# A video of my Whole setup, still need ideas



## Mortarlover123 (Oct 4, 2009)

here is a vid of my setup, i definitely need help with the mech, as cheap as possible , i don't have a job -_- so the less the cost the better, mom is looking for a job too, lol im not gonna give you my life story XD heres the vid


----------



## DarkLore (Jan 25, 2009)

You've got the pneumatic setup for a "Trash Can Trauma prop". Do a search on the forum or across the net. Often referred to as TCT.
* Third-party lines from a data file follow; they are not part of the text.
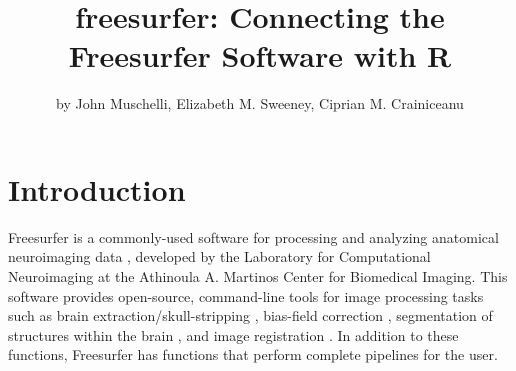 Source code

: \title{freesurfer: Connecting the Freesurfer Software with R}
\author{by John Muschelli, Elizabeth M. Sweeney, Ciprian M. Crainiceanu}

\maketitle


\section{Introduction}\label{introduction}

\label{sec:intro}

Freesurfer is a commonly-used software for processing and analyzing
anatomical neuroimaging data \citep{fischl2012freesurfer}, developed by
the Laboratory for Computational Neuroimaging at the Athinoula A.
Martinos Center for Biomedical Imaging. This software provides
open-source, command-line tools for image processing tasks such as brain
extraction/skull-stripping \citep{segonne2004hybrid}, bias-field
correction \citep{sled_nonparametric_1998}, segmentation of structures
within the brain \citep{fischl2002whole,fischl2004sequence}, and image
registration \citep{fischl1999high,reuter2010highly}. In addition to
these functions, Freesurfer has functions that perform complete
pipelines for the user.

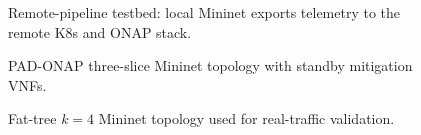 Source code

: 
\begin{figure}[H]
\centering
\resizebox{\textwidth}{!}{}
\caption{Remote-pipeline testbed: local Mininet exports telemetry to the remote K8s and ONAP stack.}
\label{fig:testbed-remote-pipeline}
\end{figure}

\begin{figure}[H]
\centering
\resizebox{0.98\textwidth}{!}{}
\caption{PAD-ONAP three-slice Mininet topology with standby mitigation VNFs.}
\label{fig:testbed-3slice-topology}
\end{figure}

\begin{figure}[H]
\centering
\resizebox{\textwidth}{!}{}
\caption{Fat-tree $k=4$ Mininet topology used for real-traffic validation.}
\label{fig:testbed-fat-tree-k4}
\end{figure}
I use the same setup for a pneumatic pop-up built into my fence columns.


----------



## Mortarlover123 (Oct 4, 2009)

See, i kinda do something more scary though


----------



## niblique71 (Dec 2, 2009)

What are you hoping to use that cylinder for??


----------



## Ryan Wern (Dec 3, 2009)

I saw a really cool vid on YouTube. A guy made a scissor setup and had the prop lunge out toward the ToT's using a pneumatic cylinder. He had it placed in a dark alcove in his haunt. When activated, it lunged out, screamed, and a strobe kicked on. It was scary as hell. Definitely enough to cause someone to soil their pants.


----------



## Lotus (Nov 12, 2004)

Mortarlover123 said:


> here is a vid of my setup, i definitely need help with the mech, as cheap as possible , i don't have a job -_- so the less the cost the better, mom is looking for a job too, lol im not gonna give you my life story XD heres the vid
> YouTube- Complete Pneumatic system Setup


http://www.phantasmechanics.com/jumper.html would be very cheap to do


----------



## kprimm (Mar 14, 2009)

A very simple tombstone pop up would be cheap and easy also. Just mount the cylinder vertically to a 2x4 and add a creepy head and a tombstone.


----------